Temporal contour (or rhythmic contour) 
    The pattern of duration of sound and silence (i.e.: notes and rests. A sound event can become longer: '+', shorter: '-', or remain the same: '=' ). In other words, the relationship between rhythm and beat that creates patterns of contrast and determines accent points in a melody.
Two melodies have the same rhythmic contour if they have the same sequence of duration changes (: same rhythmic contour inflections), even if the actual duration differ.

(Temporal) Rhythmic contour clock
    Periodicity of a rhythmic contour.

Wundt curve
   
A graph by Wundt postulating a relationship between complexity and preference. Highly simple or highly complex systems result in low preference. Preference reaches its highest for an optimal degree of complexity that is, on average, moderate.

 

 

Short Answer Questions

1) Discuss melody in terms of melodic contours (clocks) and rhythmic contours (clocks).

2) Outline the Gestalt principles of perception with musical examples.

3) Outline the basic principles of behaviorism, neo-behaviorism and cognitivism.

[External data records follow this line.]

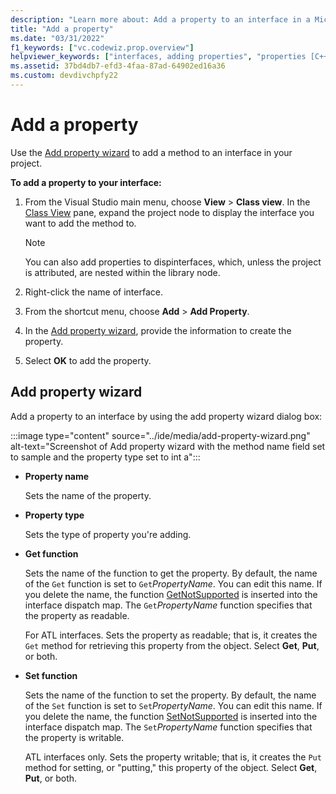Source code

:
 ```yaml
---
description: "Learn more about: Add a property to an interface in a Microsoft Visual Studio C++ project"
title: "Add a property"
ms.date: "03/31/2022"
f1_keywords: ["vc.codewiz.prop.overview"]
helpviewer_keywords: ["interfaces, adding properties", "properties [C++], adding to interfaces", "names, add property wizard", "add property wizard", "stock properties, about stock properties", "stock properties"]
ms.assetid: 37bd4db7-efd3-4faa-87ad-64902ed16a36
ms.custom: devdivchpfy22
---
```


# Add a property

Use the [Add property wizard](#add-property-wizard) to add a method to an interface in your project.

**To add a property to your interface:**

1. From the Visual Studio main menu, choose **View** > **Class view**. In the [Class View](/visualstudio/ide/viewing-the-structure-of-code) pane, expand the project node to display the interface you want to add the method to.

   > [!NOTE]
   > You can also add properties to dispinterfaces, which, unless the project is attributed, are nested within the library node.

1. Right-click the name of interface.

1. From the shortcut menu, choose **Add** > **Add Property**.

1. In the [Add property wizard](#add-property-wizard), provide the information to create the property.

1. Select **OK** to add the property.

## Add property wizard

Add a property to an interface by using the add property wizard dialog box:

:::image type="content" source="../ide/media/add-property-wizard.png" alt-text="Screenshot of Add property wizard with the method name field set to sample and the property type set to int a":::

- **Property name**

  Sets the name of the property.

- **Property type**

  Sets the type of property you're adding.

- **Get function**

  Sets the name of the function to get the property. By default, the name of the `Get` function is set to `Get`*PropertyName*. You can edit this name. If you delete the name, the function [GetNotSupported](../mfc/reference/colecontrol-class.md#getnotsupported) is inserted into the interface dispatch map. The `Get`*PropertyName* function specifies that the property as readable.

  For ATL interfaces. Sets the property as readable; that is, it creates the `Get` method for retrieving this property from the object. Select **Get**, **Put**, or both.

- **Set function**

  Sets the name of the function to set the property. By default, the name of the `Set` function is set to `Set`*PropertyName*. You can edit this name. If you delete the name, the function [SetNotSupported](../mfc/reference/colecontrol-class.md#setnotsupported) is inserted into the interface dispatch map. The `Set`*PropertyName* function specifies that the property is writable.

  ATL interfaces only. Sets the property writable; that is, it creates the `Put` method for setting, or "putting," this property of the object. Select **Get**, **Put**, or both.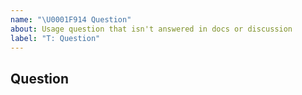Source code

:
 ```yaml
---
name: "\U0001F914 Question"
about: Usage question that isn't answered in docs or discussion
label: "T: Question"
---
```


## Question

<!--
Thanks for using Pisanix! Before asking a question, please take a look in the following places:

- Open and closed [GitHub issues](https://github.com/database-mesh/pisanix/issues)

You might get a faster response in [Slack](https://join.slack.com/t/databasemesh/shared_invite/zt-12hlythpe-C4rrS1WZ2ZkEd3zn84SqeQ).
-->
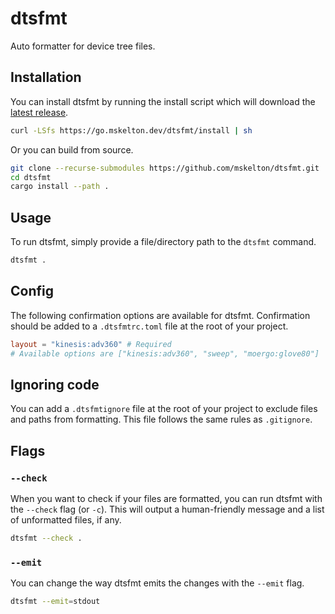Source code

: # dtsfmt

Auto formatter for device tree files.

## Installation

You can install dtsfmt by running the install script which will download
the [latest release](https://github.com/mskelton/dtsfmt/releases/latest).

```bash
curl -LSfs https://go.mskelton.dev/dtsfmt/install | sh
```

Or you can build from source.

```bash
git clone --recurse-submodules https://github.com/mskelton/dtsfmt.git
cd dtsfmt
cargo install --path .
```

## Usage

To run dtsfmt, simply provide a file/directory path to the `dtsfmt` command.

```bash
dtsfmt .
```

## Config

The following confirmation options are available for dtsfmt. Confirmation should
be added to a `.dtsfmtrc.toml` file at the root of your project.

```toml
layout = "kinesis:adv360" # Required
# Available options are ["kinesis:adv360", "sweep", "moergo:glove80"]
```

## Ignoring code

You can add a `.dtsfmtignore` file at the root of your project to exclude files
and paths from formatting. This file follows the same rules as `.gitignore`.

## Flags

### `--check`

When you want to check if your files are formatted, you can run dtsfmt with
the `--check` flag (or `-c`). This will output a human-friendly message and a
list of unformatted files, if any.

```bash
dtsfmt --check .
```

### `--emit`

You can change the way dtsfmt emits the changes with the `--emit` flag.

```bash
dtsfmt --emit=stdout
```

4) Discuss the Wundt curve.

5) Discuss the Lipscomb & Kendall study on film music (i.e. interchange of the musical background in 5 scenes; model of musical communication.)

6) Discuss the following major contributions to music, meaning, and emotion: Susanne Langer, Leonard Meyer, Charles Peirce, and Osgood, Suci, and Tannenbaum.

..........

 

 

Summary of the main points presented in the class

To summarize, the class has approached music as follows:
The physical properties of sound are important but constitute only one of the aspects involved in the making, communication, and appreciation of music. Higher level cognitive operations interpret physical stimuli based on physiology, formal training, and more importantly, experience, giving rise to schemata. Cognitive schemata have been presented as being at the basis of the interaction between implicit and explicit rules/knowledge, an interaction implied and assumed by the Gestalt theory as applied to music. Gestalt laws were approached as principles/rules for prediction rather than laws of behavior. Information theory was introduced as one link between predictability / uncertainty (redundancy / randomness; periodicity / chaos) and preference or interest. Periodicity - predictability gives rise to expectations. Works of art play with those expectations by temporarily inhibiting them, blocking them, or, more importantly, gradually changing them, with this inhibition/blocking/change being at the very root of our intellectual and affective response to art's embodied meaning (i.e. Dewey's conflict theory of emotion as applied to music by Meyer.) Music, with its powerful a-referential potential, occupies a special place in art's games with expectations. It can shape, rather than simply mirror expectations and, in terms of its embodied meaning (temporal organization of sound and silence - patterns of tension and release), the expectations it mirrors/shapes are related to our experience of time and our affective state or mood.